XOR all elements/lanes of NEON vector/register (pairwise?) in assembly on ARM Cortex A8

1.2k Views Asked by At

I'm not sure what the exact nomenclature is here, but here's the question:

I'm working on a checksum, and I want to take a number of different [32 bit] values, store them in the elements of a NEON vector(s), XOR them together, and then pass the results back to an ARM register for future computation. [The checksum has a number of different blocks based on a nonce, so I want to XOR these secondary results "into" the nonce, without losing entropy].

I'm not worried about performance (although less operations is always preferable, as is minimizing stalls of the ARM; the NEON can stall all it needs to), or the fact that this is not a particularly vectorizable operation; I need to use the NEON unit for this.

It would be ideal if there were some sort of horizontal XOR, wherein it would XOR the [4] elements of the vector with each other, and return the result, but that doesn't exist. I could obviously do something like (excuse the brutal pseudo-code):

load value1 s0
load value2 s2
veon d2, d0, d1
load value3 s0
load value4 s2
veon d0, d0,d1
veon d0, d0, d2

But is there a better way? I know there's pairwise addition, but seemingly no pairwise XOR. I'm flexible as far as using as many register lanes or registers as possible.

TL;DR: I need to do: res = val1 ^ val2 ^ val3 ^ val4 on the NEON, which is probably dumb, but I'm looking for the least-dumb way of doing it.

Thanks!

1

There are 1 best solutions below

2
On BEST ANSWER

The NEON way of doing it. Need to unroll the loop for better performance because it tries to use data which takes time to load.

vld1.u32 {q0},[r0]!        ; load 4 32-bit values into Q0
veor.u32 d0,d0,d1          ; XOR 2 pairs of values (0<-2, 1<-3)
vext.u8 d1,d0,d0,#4    ; shift down "high" value of d0
veor.u32 d0,d0,d1          ; now element 0 of d0 has all 4 values XOR'd together
vmov.u32 r2,d0[0]          ; transfer back to an ARM register
str r2,[r1]!           ; store in output

The ARM way of doing it. Loads the data a little slower, but doesn't have the delay of waiting for the transfer from NEON to ARM registers.

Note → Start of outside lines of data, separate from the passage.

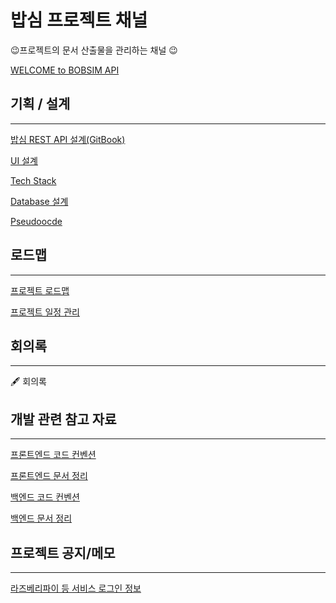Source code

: # 밥심 프로젝트 채널

😉프로젝트의 문서 산출물을 관리하는 채널 😉

[WELCOME to BOBSIM API](https://isso.gitbook.io/bobsim/)

## 기획 / 설계

---
[밥심 REST API 설계(GitBook)](https://isso.gitbook.io/bobsim/)

[UI 설계](https://www.notion.so/UI-537b6601d3bf44818199905794c67b4f)

[Tech Stack](https://www.notion.so/Tech-Stack-0bbc7d95b3e846a59731620573c8bc69)

[Database 설계](https://www.notion.so/Database-65ba4e067d304c5db130dbc3f73c6f50)

[Pseudoocde](https://www.notion.so/Pseudoocde-dc13d69c25b84d149506eace5cabc793)

## 로드맵

---

[프로젝트 로드맵](https://www.notion.so/b6061829af254d7eb77d97e3f69040e8)

[프로젝트 일정 관리](https://www.notion.so/f38890a58a644ec5839b0347c0bcee98)

## 회의록

---

🖋️ 회의록

## 개발 관련 참고 자료

---

[프론트엔드 코드 컨벤션](https://www.notion.so/d9f39c2f25fb47fa9288f0d9a6a96ee7)

[프론트엔드 문서 정리](https://www.notion.so/4139c1961d2e4047b5fdb1ceb5cd0ddc)

[백엔드 코드 컨벤션](https://www.notion.so/eb40a6ef61b8430d80e3f6beebb77de7)

[백엔드 문서 정리](https://www.notion.so/410473b5352249f2b5d4c6727986bdfb)

## 프로젝트 공지/메모

---

[라즈베리파이 등 서비스 로그인 정보](https://www.notion.so/4c58b3d6cd274700b0d2b57019f36d24)
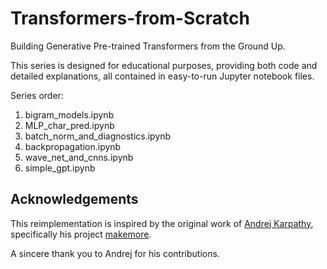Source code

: # Transformers-from-Scratch
Building Generative Pre-trained Transformers from the Ground Up.

This series is designed for educational purposes, providing both code and detailed explanations, all contained in easy-to-run Jupyter notebook files.

Series order:

1. bigram_models.ipynb
2. MLP_char_pred.ipynb
3. batch_norm_and_diagnostics.ipynb
4. backpropagation.ipynb
5. wave_net_and_cnns.ipynb
6. simple_gpt.ipynb

## Acknowledgements
This reimplementation is inspired by the original work of [Andrej Karpathy](https://github.com/karpathy), specifically his project [makemore](https://github.com/karpathy/makemore).

A sincere thank you to Andrej for his contributions.

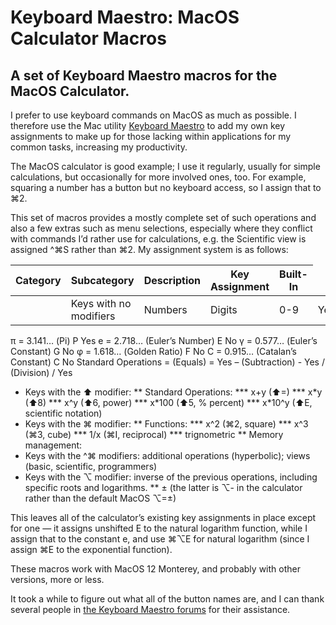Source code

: # Keyboard Maestro: MacOS Calculator Macros
## A set of Keyboard Maestro macros for the MacOS Calculator.

I prefer to use keyboard commands on MacOS as much as possible. I therefore use the Mac utility [Keyboard Maestro](https://www.keyboardmaestro.com/main/) to add my own key assignments to make up for those lacking within applications for my common tasks, increasing my productivity.

The MacOS calculator is good example; I use it regularly, usually for simple calculations, but occasionally for more involved ones, too. For example, squaring a number has a button but no keyboard access, so I assign that to ⌘2.

This set of macros provides a mostly complete set of such operations and also a few extras such as menu selections, especially where they conflict with commands I’d rather use for calculations, e.g. the Scientific view is assigned ^⌘S rather than ⌘2. My assignment system is as follows: 

| Category |  Subcategory  | Description | Key Assignment | Built-In |
| :---: | :---: | --- | :---: | :---: |
| <td> Keys with no modifiers </td><td> Numbers </td><td> Digits </td><td> 0-9 </td><td> Yes </td> |


<tr><td> π = 3.141… (Pi)                  </td><td>       P        </td><td>   Yes    </td></tr>
<tr><td> e = 2.718… (Euler’s Number)      </td><td>       E        </td><td>   No     </td></tr>
<tr><td> γ = 0.577… (Euler’s Constant)    </td><td>       G        </td><td>   No     </td></tr>
<tr><td> φ = 1.618… (Golden Ratio)        </td><td>       F        </td><td>   No     </td></tr>
<tr><td> C = 0.915… (Catalan’s Constant)  </td><td>       C        </td><td>   No     </td></tr>
<tr><td rowspan=3> Standard Operations    </td><td>   = (Equals)   </td><td>    =     </td><td>   Yes    </td></tr>
<tr><td> – (Subtraction)                  </td><td>       -        </td><td>   Yes    </td></tr>
<tr><td> / (Division)                     </td><td>       /        </td><td>   Yes    </td></tr>
</table>

  
* Keys with the ⬆ modifier:
** Standard Operations:
*** x+y (⬆=)
*** x\*y (⬆8)
*** x^y (⬆6, power)
*** x\*100 (⬆5, % percent)
*** x\*10^y (⬆E, scientific notation)
* Keys with the ⌘ modifier:
** Functions:
*** x^2 (⌘2, square)
*** x^3 (⌘3, cube)
*** 1/x (⌘I, reciprocal)
*** trignometric
** Memory management:
* Keys with the ^⌘ modifiers: additional operations (hyperbolic); views (basic, scientific, programmers)
* Keys with the ⌥ modifier: inverse of the previous operations, including specific roots and logarithms.
** ± (the latter is ⌥- in the calculator rather than the default MacOS ⌥=±)

This leaves all of the calculator’s existing key assignments in place except for one — it assigns unshifted E to the natural logarithm function, while I assign that to the constant e, and use ⌘⌥E for natural logarithm (since I assign ⌘E to the exponential function).

These macros work with MacOS 12 Monterey, and probably with other versions, more or less.

It took a while to figure out what all of the button names are, and I can thank several people in [the Keyboard Maestro forums](https://forum.keyboardmaestro.com/t/km-macros-can-t-find-all-calculator-buttons/29859) for their assistance.
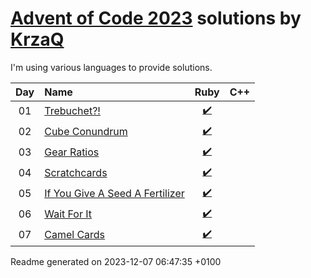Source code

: [Advent of Code 2023](https://adventofcode.com) solutions by [KrzaQ][kq]
========================

I'm using various languages to provide solutions.

| Day | Name | Ruby | C++ |
|:---:|:---|:---:|:---:|
| 01 | [Trebuchet?!][day01] | [:heavy_check_mark:](solutions/day01/main.rb) |  |
| 02 | [Cube Conundrum][day02] | [:heavy_check_mark:](solutions/day02/main.rb) |  |
| 03 | [Gear Ratios][day03] | [:heavy_check_mark:](solutions/day03/main.rb) |  |
| 04 | [Scratchcards][day04] | [:heavy_check_mark:](solutions/day04/main.rb) |  |
| 05 | [If You Give A Seed A Fertilizer][day05] | [:heavy_check_mark:](solutions/day05/main.rb) |  |
| 06 | [Wait For It][day06] | [:heavy_check_mark:](solutions/day06/main.rb) |  |
| 07 | [Camel Cards][day07] | [:heavy_check_mark:](solutions/day07/main.rb) |  |

[day01]: https://adventofcode.com/2023/day/1
[day02]: https://adventofcode.com/2023/day/2
[day03]: https://adventofcode.com/2023/day/3
[day04]: https://adventofcode.com/2023/day/4
[day05]: https://adventofcode.com/2023/day/5
[day06]: https://adventofcode.com/2023/day/6
[day07]: https://adventofcode.com/2023/day/7

[kq]: https://dev.krzaq.cc

Readme generated on 2023-12-07 06:47:35 +0100
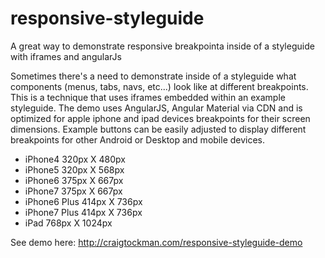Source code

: # responsive-styleguide
A great way to demonstrate responsive breakpointa inside of a styleguide with iframes and angularJs

Sometimes there's a need to demonstrate inside of a styleguide what components (menus, tabs, navs, etc...) look like at different breakpoints. This is a technique that uses iframes embedded within an example styleguide. The demo uses AngularJS, Angular Material via CDN and is optimized for apple iphone and ipad devices breakpoints for their screen dimensions. Example buttons can be easily adjusted to display different breakpoints for other Android or Desktop and mobile devices.

* iPhone4 320px X 480px
* iPhone5 320px X 568px
* iPhone6 375px X 667px
* iPhone7 375px X 667px
* iPhone6 Plus 414px X 736px
* iPhone7 Plus 414px X 736px
* iPad 768px X 1024px

See demo here: http://craigtockman.com/responsive-styleguide-demo


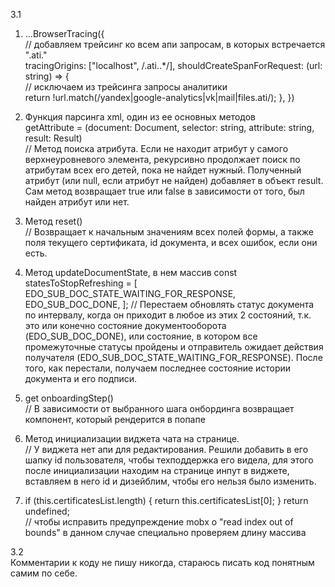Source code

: 
3.1

1. ...BrowserTracing({  
               // добавляем трейсинг ко всем апи запросам, в которых встречается ".ati."  
               tracingOrigins: ["localhost", /\.ati\..*/], 
               shouldCreateSpanForRequest: (url: string) => {  
                // исключаем из трейсинга запросы аналитики  
                 return !url.match(/yandex|google-analytics|vk|mail|files.ati/); 
               },
             })


2. Функция парсинга xml, один из ее основных методов    
    getAttribute = (document: Document, selector: string, attribute: string, result: Result)   
   // Метод поиска атрибута. Если не находит атрибут у самого верхнеуровневого элемента, 
   рекурсивно продолжает поиск по атрибутам всех его детей, пока не найдет нужный. Полученный атрибут (или null, если атрибут не найден)
    добавляет в объект result. Сам метод возвращает true или false в зависимости от того, был найден атрибут или нет.


3. Метод reset()   
   // Возвращает к начальным значениям всех полей формы, а также поля текущего сертификата, id документа, и всех ошибок, если они есть.


4. Метод updateDocumentState, в нем массив const statesToStopRefreshing = [
      EDO_SUB_DOC_STATE_WAITING_FOR_RESPONSE,
      EDO_SUB_DOC_DONE,
    ];   // Перестаем обновлять статус документа по интервалу, когда он приходит в любое из этих 2 состояний, т.к. 
        это или конечно состояние документооборота (EDO_SUB_DOC_DONE), или состояние, в котором все промежуточные статусы пройдены и отправитель
        ожидает действия получателя (EDO_SUB_DOC_STATE_WAITING_FOR_RESPONSE). После того, как перестали, получаем
        последнее состояние истории документа и его подписи.


5. get onboardingStep()  
    // В зависимости от выбранного шага онбординга возвращает компонент, который рендерится в попапе


6. Метод инициализации виджета чата на странице.  
    // У виджета нет апи для редактирования. Решили добавить в его шапку id пользователя, чтобы техподдержка его видела,
    для этого после инициализации находим на странице инпут в виджете, вставляем в него id и дизейблим, чтобы его нельзя было изменить.  


7. if (this.certificatesList.length) {
      return this.certificatesList[0];
    }
    return undefined;  
    // чтобы исправить предупреждение mobx о "read index out of bounds" в данном случае специально проверяем длину массива



3.2  
    Комментарии к коду не пишу никогда, стараюсь писать код понятным самим по себе.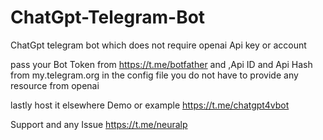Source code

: # ChatGpt-Telegram-Bot
ChatGpt telegram bot which does not require openai Api key or account 

pass your Bot Token from https://t.me/botfather and ,Api ID and Api Hash from my.telegram.org in the config file
you do not have to provide any resource from openai

lastly host it elsewhere 
Demo or example https://t.me/chatgpt4vbot

Support and any Issue https://t.me/neuralp
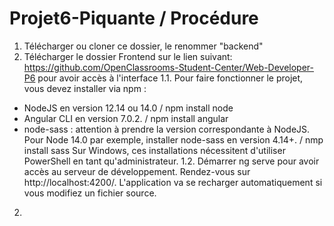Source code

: # Projet6-Piquante / Procédure
1. Télécharger ou cloner ce dossier, le renommer "backend"
1. Télécharger le dossier Frontend sur le lien suivant: https://github.com/OpenClassrooms-Student-Center/Web-Developer-P6 pour avoir accès à l'interface
  1.1. Pour faire fonctionner le projet, vous devez installer via npm :
  - NodeJS en version 12.14 ou 14.0 / npm install node
  - Angular CLI en version 7.0.2. / npm install angular
  - node-sass : attention à prendre la version correspondante à NodeJS. Pour Node 14.0 par exemple, installer node-sass en version 4.14+. / nmp install sass
  Sur Windows, ces installations nécessitent d'utiliser PowerShell en tant qu'administrateur.
  1.2. Démarrer ng serve pour avoir accès au serveur de développement. Rendez-vous sur http://localhost:4200/. L'application va se recharger automatiquement si vous modifiez un fichier source.
  
  2. 
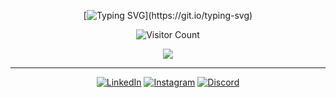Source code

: <div align="center">

  [![Typing SVG](https://readme-typing-svg.demolab.com/?lines=Hello+welcome.Im+IllalRajinCoding+an;this+my+repo+or+project;)](https://git.io/typing-svg)


![Visitor Count](https://profile-counter.glitch.me/IllalRajinCoding/count.svg)
  
</div>
<div align="center">


![](https://github-readme-stats.vercel.app/api/top-langs/?username=IllalRajinCoding&theme=dark&hide_border=false&include_all_commits=false&count_private=false&layout=compact)

---

  [![LinkedIn](https://img.shields.io/badge/LinkedIn-0077B5?style=for-the-badge&logo=linkedin&logoColor=white)](https://www.linkedin.com/in/robbanie-hillaly-kurniadien-1b285a334/)
  [![Instagram](https://img.shields.io/badge/Instagram-E4405F?style=for-the-badge&logo=instagram&logoColor=white)](https://instagram.com/loxyland)
  [![Discord](https://img.shields.io/badge/Discord-5865F2?style=for-the-badge&logo=discord&logoColor=white)](https://discord.com/users/you)
  

</div>
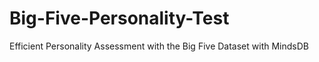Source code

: # Big-Five-Personality-Test
Efficient Personality Assessment with the Big Five Dataset with MindsDB
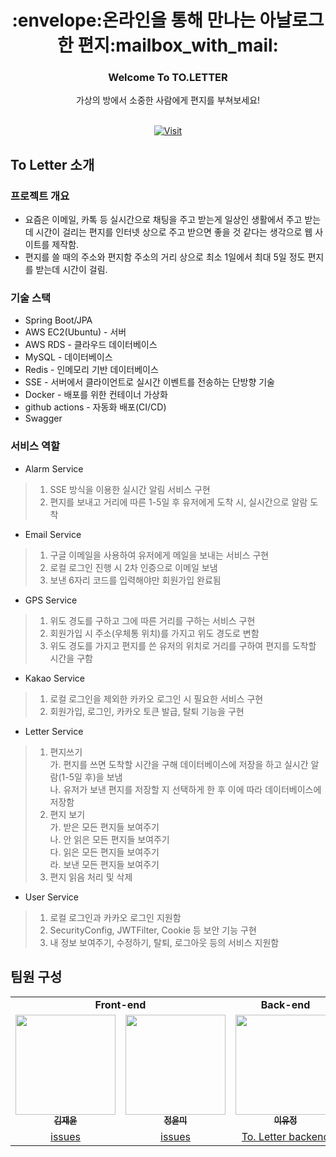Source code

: <div align="center">
<h1> :envelope:온라인을 통해 만나는 아날로그한 편지:mailbox_with_mail: </h1>

<a href="https://www.toletter.co.kr" target="_blank" style="text-decoration: none; display:none"><img src="https://github.com/user-attachments/assets/14ffa9e7-3718-4af8-8935-d8ea6a63dcd0" alt="To.Letter Logo" width="600"></a>

  <h3>Welcome To TO.LETTER</h3>
  <div>가상의 방에서 소중한 사람에게 편지를 부쳐보세요!</div>
  <br/>
  
[![Visit](https://img.shields.io/badge/VISIT-TO.LETTER-FF4154?style=for-the-badge&logoColor=white)](https://www.toletter.co.kr)
</div>


## To Letter 소개
### 프로젝트 개요
+ 요즘은 이메일, 카톡 등 실시간으로 채팅을 주고 받는게 일상인 생활에서 주고 받는데 시간이 걸리는 편지를 인터넷 상으로 주고 받으면 좋을 것 같다는 생각으로 웹 사이트를 제작함.
+ 편지를 쓸 때의 주소와 편지함 주소의 거리 상으로 최소 1일에서 최대 5일 정도 편지를 받는데 시간이 걸림.

### 기술 스택
+ Spring Boot/JPA 
+ AWS EC2(Ubuntu) - 서버
+ AWS RDS - 클라우드 데이터베이스
+ MySQL - 데이터베이스
+ Redis - 인메모리 기반 데이터베이스
+ SSE - 서버에서 클라이언트로 실시간 이벤트를 전송하는 단방향 기술
+ Docker - 배포를 위한 컨테이너 가상화
+ github actions - 자동화 배포(CI/CD)
+ Swagger

### 서비스 역할 
* Alarm Service
> 1. SSE 방식을 이용한 실시간 알림 서비스 구현
> 2. 편지를 보내고 거리에 따른 1-5일 후 유저에게 도착 시, 실시간으로 알람 도착

* Email Service
> 1. 구글 이메일을 사용하여 유저에게 메일을 보내는 서비스 구현
> 2. 로컬 로그인 진행 시 2차 인증으로 이메일 보냄
> 3. 보낸 6자리 코드를 입력해야만 회원가입 완료됨

* GPS Service
> 1. 위도 경도를 구하고 그에 따른 거리를 구하는 서비스 구현
> 2. 회원가입 시 주소(우체통 위치)를 가지고 위도 경도로 변함
> 3. 위도 경도를 가지고 편지를 쓴 유저의 위치로 거리를 구하여 편지를 도착할 시간을 구함

* Kakao Service
> 1. 로컬 로그인을 제외한 카카오 로그인 시 필요한 서비스 구현
> 2. 회원가입, 로그인, 카카오 토큰 발급, 탈퇴 기능을 구현

* Letter Service
> 1. 편지쓰기 <br>
>  가. 편지를 쓰면 도착할 시간을 구해 데이터베이스에 저장을 하고 실시간 알람(1-5일 후)을 보냄 <br>
>  나. 유저가 보낸 편지를 저장할 지 선택하게 한 후 이에 따라 데이터베이스에 저장함 <br>
> 2. 편지 보기 <br>
>  가. 받은 모든 편지들 보여주기 <br>
>  나. 안 읽은 모든 편지들 보여주기 <br>
>  다. 읽은 모든 편지들 보여주기 <br>
>  라. 보낸 모든 편지들 보여주기 <br>
> 3. 편지 읽음 처리 및 삭제 

* User Service
> 1. 로컬 로그인과 카카오 로그인 지원함
> 2. SecurityConfig, JWTFilter, Cookie 등 보안 기능 구현
> 3. 내 정보 보여주기, 수정하기, 탈퇴, 로그아웃 등의 서비스 지원함

## 팀원 구성
<table>
  <tr>
    <td colspan="2" align="center"><strong>Front-end</strong></td>
    <td align="center"><strong>Back-end</strong></td>
  </tr>
  <tr>
    <td align="center">
      <a href="https://github.com/kimjeyoun">
        <img src="https://avatars.githubusercontent.com/u/63177849?v=4" width="160px;" alt=""/><br />
        <sub>
          <b>김재윤</b>
        </sub>
      </a><br />
    </td>
    <td align="center">
      <a href="https://github.com/JeongYunMi">
        <img src="https://avatars.githubusercontent.com/u/50102538?s=96&v=4" width="160px;" alt=""/><br />
        <sub>
          <b>정윤미</b>
        </sub>
      </a><br />
    </td>
    <td align="center">
      <a href="https://github.com/ovo1234">
        <img src="https://avatars.githubusercontent.com/u/79007447?v=4" width="160px;" alt=""/>
        <br />
        <sub>
          <b>이유정</b>
        </sub>
      </a><br />
    </td>
  </tr>
  <tr>
    <td rowspan="1" align="center">
      <a href="https://github.com/To-Letter/To-Letter-front/issues?q=is%3Aissue%20assignee%3Akimjeyoun" title="Code">issues</a>
    </td>
    <td rowspan="1" align="center">
      <a href="https://github.com/To-Letter/To-Letter-front/issues?q=is%3Aissue%20assignee%3AJeongYunMi%20" title="Code">issues</a>
    </td>
    <td rowspan="1" align="center">
      <a href="https://github.com/To-Letter/To-Letter-back" title="Code">To. Letter backend</a>
    </td>
  </tr>
</table>

<br/>
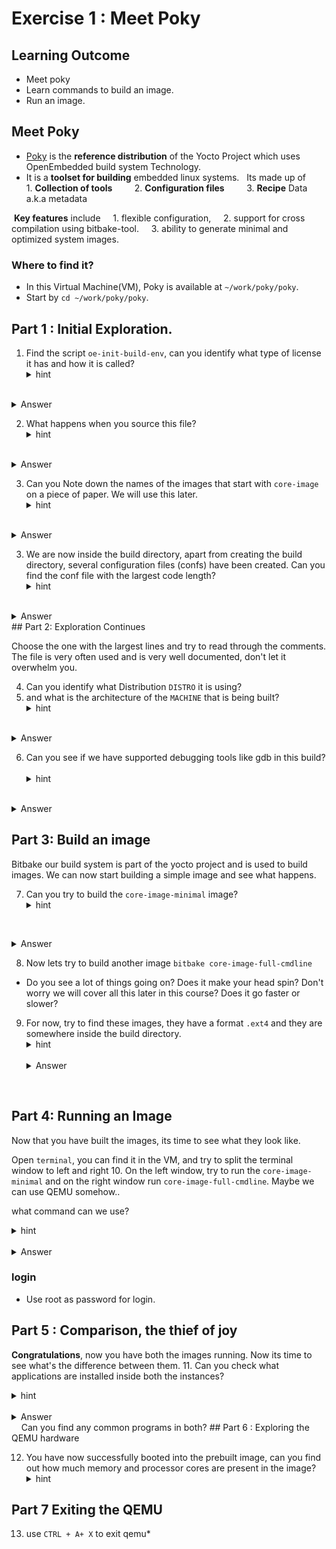 # Exercise 1 : Meet Poky 

## Learning Outcome 

- Meet poky
-  Learn commands to build an image.
-  Run an image.
## Meet Poky

- [Poky](https://docs.yoctoproject.org/overview-manual/yp-intro.html#reference-distribution-poky) is the **reference distribution** of the Yocto Project which uses OpenEmbedded build system Technology.
- It is a **toolset for building** embedded linux systems.
  Its made up of
        1.  **Collection of tools**
        2.  **Configuration files**
        3.  **Recipe** Data a.k.a metadata

 **Key features** include
	    1. flexible configuration,
	    2. support for cross compilation using bitbake-tool.
	    3. ability to generate minimal and optimized system images.
### Where to find it?
- In this Virtual Machine(VM), Poky is available at `~/work/poky/poky`.
- Start by `cd ~/work/poky/poky`.
  
## Part 1 : Initial Exploration.

1. Find the script `oe-init-build-env`, can you identify what type of license it has and how it is called?
   <details>
   <summary>hint</summary>
    Just try to read the first few lines of this script. It's a complex script, don't let it bother you. 
</details>
   <details>
   <summary>Answer</summary>
   This script is to be called `./oe-init-build-env builddir` and the license is `GPL-2.0`
   </details>

2. What happens when you source this file? 
   <details>
   <summary>hint</summary>
    What does the name indicate? 
</details>
   <details>
   <summary>Answer</summary>
   The sourcing creates the build environment, the configuration files and switches us to the build directory.
   </details>

   3. Can you Note down the names of the images that start with `core-image` on a piece of paper. We will use this later.
   <details>
   <summary>hint</summary>
     pay special attention to the names  core-image-* 
</details>
   <details>
   <summary>Answer</summary>
 - we  see the images : `core-image-minimal`, `core-image-full-cmdline`, `core-image-weston` and so on when we source the script.
   </details>

3. We are now inside the build directory, apart from creating the build directory, several configuration files (confs) have been created. Can you find the conf file with the largest code length?
   <details>
   <summary>hint</summary>
    - You can use `find . -name "*.conf"` to find all the conf files inside a specific directory
    - Use `wc` to find word count for the files
    - **Pro tip**: use `xargs` if possible to combine find and wc.
</details>
   <details>
   <summary>Answer</summary>
    `local.conf` is the file
   </details>
## Part 2: Exploration Continues

 Choose the one with the largest lines and try to read through the comments. The file is very often used and is very well documented, don't let it overwhelm you.

4. Can you identify what Distribution `DISTRO`  it is using? 
5. and what is the architecture of  the `MACHINE`  that is being built?
   <details>
   <summary>hint</summary>
    - Check the DISTRO Variable and see what it is set for distribution
    - Look at the `MACHINE` variable maybe there is a clue to what architecture we are building.
</details>
   <details>
   <summary>Answer</summary>
    - Distribution can be found from the `DISTRO` variable which is set to "poky"
    - The architecture being built can be found from the `MACHINE` variable which is set to `qemux86-64`
   </details>

6. Can you see if we have supported debugging tools like gdb  in this build?
   <details>
   <summary>hint</summary>
    - Reading the comments above EXTRA_IMAGE_FEATURES could give you an idea.
</details>
   <details>
   <summary>Answer</summary>
  - Debugging tools are not enabled. `tools-debug` add support for gdb and other debugging tools.
   </details>

## Part 3: Build an image 
 
 Bitbake our build system is part of the yocto project and is used to build images. We can now start building a simple image and see what happens.

7. Can you try to build the `core-image-minimal` image?
   <details>
   <summary>hint</summary>
    -**Bitbake** our build system, can build an image just like this `bitbake  Image_name`. 
   </details>
   <details>
   <summary>Answer</summary>
  - `bitbake core-image-minimal`
   </details>
   
8. Now lets try to build another image 
`bitbake core-image-full-cmdline`

- Do you see a lot of things going on? Does it make your head spin? Don't  worry we will cover all this later in this course? Does it go faster or slower?

9. For now, try to find these images, they have a format `.ext4` and they are somewhere inside the build directory.
   <details>
    <summary>hint</summary>
    You can use `find . -name "core-image*.ext4"` to find the file, from which you can infer the directory.
    </details>
   <details>
   <summary>Answer</summary>
  - You can find the output images here `/home/yocto/work/poky/poky/build/tmp/deploy/images/qemux86-64`
   </details>
   
## Part 4: Running an Image

Now that you have built the images, its time to see what they look like.

 Open `terminal`, you can find it in the VM, and try to split the terminal window to left and right 
10. On the left window, try to run the `core-image-minimal` and on the right window run `core-image-full-cmdline`. Maybe we can use QEMU somehow..
   
what command can we use?
   <details>
    <summary>hint</summary>
 At its simplest form you can use qemu by `runqemu image_name`
    </details>
   <details>
   <summary>Answer</summary>
  -  Use `runqemu core-image-minimal`  on the left
  -  Use `runqemu core-image-full-cmdline` on the right
   </details>

### login

* Use root as password for login.

## Part 5 : Comparison, the thief of joy

**Congratulations**, now you have both the images running. Now its time to see what's the difference between them.
11. Can you check what applications are installed inside both the instances?
   <details>
    <summary>hint</summary>
    You can check the installed applications under `bin` directory
    </details>
   <details>
   <summary>Answer</summary>
  - `ls /usr/bin`
   </details>
   
 Can you find any common programs in both?
## Part 6 : Exploring the QEMU hardware 
  
12. You have now successfully booted into the prebuilt image, can you find out how much memory and processor cores are present in the image?
    <details>
    <summary>hint</summary>
    - Use the command `free` to find the memory
    - Use the command `nproc` to find the processors
    </details>
## Part 7 Exiting the QEMU

13. use `CTRL + A+ X` to exit qemu*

ldmia r0!,{r4-r7}      ; load 4 32-bit values
eor r4,r4,r5
eor r4,r4,r6
eor r4,r4,r7           ; XOR all 4 values together
str r4,[r1]!           ; store in output

If you can count on doing multiple groups of 4 32-bit values, then NEON can give you an advantage by loading up a bunch of registers, then processing them. If you're just calling a function which will work on 4 integers, then performance of the ARM version may be better.